Now get your multimeter, set the light to a sensetivity that you can trigger it with your voice, and probe for a spot on the board (probably somewhere near the middle) that is at 12v when the light is on, and 0v when the light's off. these two points are what you will attach the coil of the relay to later on. You may want to mark them for later reference. Different brands of lights will likely have different boards, but the concept of how they work should be similar enough for our purposes.
Step 3: Much Bashing and Breaking
Now it's time to have a little destructive fun. disconnect the AC adapter from the wall, and excise the board that lives inside it. We want the board out of it's "wall wart" case so that it can be more easily fit into our project box later on. I've done this many times, and the easiest way i know is to cut the wire off as close to the case of the AC adapter as you can, push the rest of the rubber stress relief into the case, then use needle nose plyers to tear chunks of plastic off until you're able to get the board out. Try to work along the seam of the case. Be careful to not hit or otherwise damage things inside the wall wart as the temptation to hit it with a hammer becomes intoxicating depending on how well the adapter you're gutting is glued together.
Alternatively, you could also just add a barrel plug to your project box and use the adapter as is, but it's not as slick if you have to use two outlets to power this box now is it?
Now that you have the power source for your light's board laid bare, you'll want to do the same for the control board in your light as well. pull the board out of it's case, keeping about 6" of the the 12v power cord on, but cutting or desoldering the lines that feed the tube of the light itself. these are those high voltage ones we talked about earlier, and you want to make those as small a target for finger touching as possible.

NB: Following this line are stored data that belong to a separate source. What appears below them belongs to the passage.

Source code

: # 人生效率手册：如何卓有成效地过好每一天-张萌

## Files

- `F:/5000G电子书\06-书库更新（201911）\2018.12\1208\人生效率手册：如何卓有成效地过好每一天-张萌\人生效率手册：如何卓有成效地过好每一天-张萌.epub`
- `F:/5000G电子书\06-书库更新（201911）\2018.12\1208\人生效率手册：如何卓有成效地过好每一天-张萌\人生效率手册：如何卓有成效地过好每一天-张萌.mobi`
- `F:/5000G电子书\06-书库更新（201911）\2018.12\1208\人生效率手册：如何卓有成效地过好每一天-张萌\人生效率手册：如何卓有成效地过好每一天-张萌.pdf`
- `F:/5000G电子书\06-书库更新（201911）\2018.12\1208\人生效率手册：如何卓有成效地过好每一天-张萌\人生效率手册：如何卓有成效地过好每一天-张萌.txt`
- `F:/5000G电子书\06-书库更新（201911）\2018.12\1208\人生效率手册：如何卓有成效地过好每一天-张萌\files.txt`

Step 4: Connect the Bits and Bobs
Now that you have all your materials thoughrougly torn to bits, it's time to put them together how we want them. Below is a block diagram of how my trigger box is wired. Feel free to ask me any questions in the comments section about it. Basically the AC adapter powers the control board, which triggers the relay when sound is loud enough, activating the relay and the power to the outlet. The lines between your relay and control board are the ones you metered out and marked in the previous steps.

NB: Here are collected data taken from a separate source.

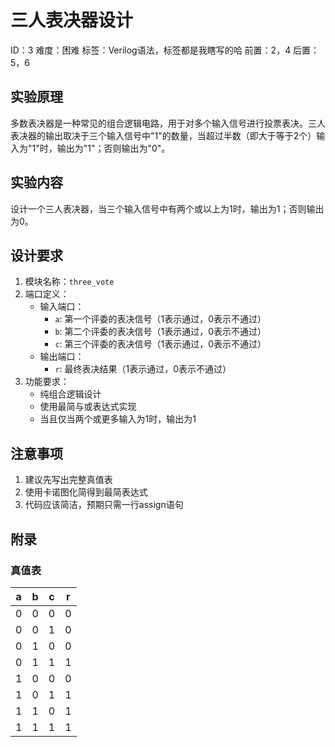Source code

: # 三人表决器设计

ID：3
难度：困难
标签：Verilog语法，标签都是我瞎写的哈
前置：2，4
后置：5，6

## 实验原理
多数表决器是一种常见的组合逻辑电路，用于对多个输入信号进行投票表决。三人表决器的输出取决于三个输入信号中"1"的数量，当超过半数（即大于等于2个）输入为"1"时，输出为"1"；否则输出为"0"。

## 实验内容
设计一个三人表决器，当三个输入信号中有两个或以上为1时，输出为1；否则输出为0。

## 设计要求
1. 模块名称：`three_vote`
2. 端口定义：
   - 输入端口：
     - `a`: 第一个评委的表决信号（1表示通过，0表示不通过）
     - `b`: 第二个评委的表决信号（1表示通过，0表示不通过）
     - `c`: 第三个评委的表决信号（1表示通过，0表示不通过）
   - 输出端口：
     - `r`: 最终表决结果（1表示通过，0表示不通过）
3. 功能要求：
   - 纯组合逻辑设计
   - 使用最简与或表达式实现
   - 当且仅当两个或更多输入为1时，输出为1

## 注意事项
1. 建议先写出完整真值表
2. 使用卡诺图化简得到最简表达式
3. 代码应该简洁，预期只需一行assign语句

## 附录
### 真值表
| a | b | c | r |
|---|---|---|---|
| 0 | 0 | 0 | 0 |
| 0 | 0 | 1 | 0 |
| 0 | 1 | 0 | 0 |
| 0 | 1 | 1 | 1 |
| 1 | 0 | 0 | 0 |
| 1 | 0 | 1 | 1 |
| 1 | 1 | 0 | 1 |
| 1 | 1 | 1 | 1 |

Step 5: Testing and Assembly
Now would be a good time to test the whole circuit with a desk lamp to make sure it works as it should.
Once you're happy with how it works, you can start putting it in the casing. For mine, I melted a hole in the case for the adjustment dial to stick out of, made a hole for the power cable to sit in (knot the power cable so it won't come out), and made a notch for the wires feeding the outlet to exit the project box from. I then mounted the outlet in the gang box, added it's cover plate, and super glued the gang box to the project box so that if I need to I can take the screws of the box off and get to the insides again. I also glued the boards and relays into the project box so they don't go anywhere.

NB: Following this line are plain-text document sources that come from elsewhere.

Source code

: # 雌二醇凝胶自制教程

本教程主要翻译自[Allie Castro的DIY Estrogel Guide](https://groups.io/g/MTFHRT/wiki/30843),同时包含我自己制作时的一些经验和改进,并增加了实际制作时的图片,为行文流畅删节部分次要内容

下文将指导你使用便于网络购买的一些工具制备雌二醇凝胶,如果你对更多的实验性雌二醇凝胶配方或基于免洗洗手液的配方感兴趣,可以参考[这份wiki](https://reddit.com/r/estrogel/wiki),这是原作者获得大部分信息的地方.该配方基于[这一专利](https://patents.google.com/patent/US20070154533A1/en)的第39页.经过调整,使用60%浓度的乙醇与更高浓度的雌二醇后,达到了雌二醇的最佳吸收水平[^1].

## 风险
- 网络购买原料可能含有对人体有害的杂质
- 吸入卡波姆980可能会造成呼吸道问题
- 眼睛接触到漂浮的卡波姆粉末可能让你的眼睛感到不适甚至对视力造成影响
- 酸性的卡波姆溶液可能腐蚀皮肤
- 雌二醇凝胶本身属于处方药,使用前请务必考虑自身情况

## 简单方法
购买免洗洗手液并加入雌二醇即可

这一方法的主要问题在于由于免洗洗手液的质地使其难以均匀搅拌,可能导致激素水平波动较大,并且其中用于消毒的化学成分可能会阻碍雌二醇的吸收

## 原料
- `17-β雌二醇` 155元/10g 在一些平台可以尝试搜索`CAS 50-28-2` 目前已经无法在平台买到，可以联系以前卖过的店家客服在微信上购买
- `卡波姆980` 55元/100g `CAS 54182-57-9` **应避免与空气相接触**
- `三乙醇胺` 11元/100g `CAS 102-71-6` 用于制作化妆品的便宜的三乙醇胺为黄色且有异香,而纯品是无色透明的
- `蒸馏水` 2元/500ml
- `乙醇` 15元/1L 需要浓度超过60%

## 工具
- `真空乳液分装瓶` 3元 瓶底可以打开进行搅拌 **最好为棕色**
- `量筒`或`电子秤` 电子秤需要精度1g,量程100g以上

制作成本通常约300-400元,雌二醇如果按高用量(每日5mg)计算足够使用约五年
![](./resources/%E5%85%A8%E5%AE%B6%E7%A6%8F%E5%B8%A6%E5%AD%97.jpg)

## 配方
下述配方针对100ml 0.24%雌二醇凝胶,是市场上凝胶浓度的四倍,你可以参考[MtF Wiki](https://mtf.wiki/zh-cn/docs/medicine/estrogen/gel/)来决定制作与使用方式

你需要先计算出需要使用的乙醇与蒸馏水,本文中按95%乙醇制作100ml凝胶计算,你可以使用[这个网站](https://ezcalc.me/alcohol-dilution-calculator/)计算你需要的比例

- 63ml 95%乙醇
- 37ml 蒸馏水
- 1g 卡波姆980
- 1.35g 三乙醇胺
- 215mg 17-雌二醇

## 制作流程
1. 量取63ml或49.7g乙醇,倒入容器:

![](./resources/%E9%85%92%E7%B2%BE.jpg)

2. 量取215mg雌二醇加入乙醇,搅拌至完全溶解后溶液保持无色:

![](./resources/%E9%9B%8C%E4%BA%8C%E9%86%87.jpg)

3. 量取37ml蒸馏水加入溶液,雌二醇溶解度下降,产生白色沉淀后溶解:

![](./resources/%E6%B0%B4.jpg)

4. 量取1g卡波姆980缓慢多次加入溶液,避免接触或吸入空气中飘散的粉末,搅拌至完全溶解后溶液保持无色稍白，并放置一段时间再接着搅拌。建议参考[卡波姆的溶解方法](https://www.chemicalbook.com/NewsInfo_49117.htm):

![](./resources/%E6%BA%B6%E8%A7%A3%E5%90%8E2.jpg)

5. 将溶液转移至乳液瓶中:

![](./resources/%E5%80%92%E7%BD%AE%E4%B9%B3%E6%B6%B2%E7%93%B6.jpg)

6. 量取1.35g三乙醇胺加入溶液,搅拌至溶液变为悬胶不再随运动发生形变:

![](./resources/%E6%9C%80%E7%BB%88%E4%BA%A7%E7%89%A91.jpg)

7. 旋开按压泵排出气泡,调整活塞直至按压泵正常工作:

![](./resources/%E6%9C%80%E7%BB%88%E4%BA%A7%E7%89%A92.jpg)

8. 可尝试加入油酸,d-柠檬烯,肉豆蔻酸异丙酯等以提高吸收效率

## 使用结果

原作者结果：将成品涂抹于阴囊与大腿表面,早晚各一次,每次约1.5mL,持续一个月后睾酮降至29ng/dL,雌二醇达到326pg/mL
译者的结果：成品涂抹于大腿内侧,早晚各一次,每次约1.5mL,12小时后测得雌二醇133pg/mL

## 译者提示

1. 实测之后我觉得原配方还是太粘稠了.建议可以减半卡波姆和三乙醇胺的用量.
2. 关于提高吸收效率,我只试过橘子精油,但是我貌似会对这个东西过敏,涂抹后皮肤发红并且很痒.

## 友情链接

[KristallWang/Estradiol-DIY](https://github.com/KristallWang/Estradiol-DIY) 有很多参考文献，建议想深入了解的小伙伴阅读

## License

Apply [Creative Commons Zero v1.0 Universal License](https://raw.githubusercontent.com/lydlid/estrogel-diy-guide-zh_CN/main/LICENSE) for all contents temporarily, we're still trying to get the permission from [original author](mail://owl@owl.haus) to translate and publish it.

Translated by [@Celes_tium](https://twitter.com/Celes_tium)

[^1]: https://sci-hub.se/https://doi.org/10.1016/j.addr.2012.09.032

Step 6: Completion and Usage
Once everything is complete, you can test the whole thing again, adjusting the dial to the volume you want it to go off at. You can hear the clicking of the relay inside, which makes for a neat sound and feel if you hold the box as it's doing it's thing. Putting the whole control box near the source of audio you'd like is a good idea, but if the amp is too loud, moving it away or putting it in something that insulates sound might be a good idea (though you'll want to make sure you don't have it overheating or shorting out since sound insulators are usually good heat insulators as well.)
Other than that, You just need to hook the BandBlinker up to your BandBlinder or even a desk lamp or other light and rock away. Hope you found this instructable helpful.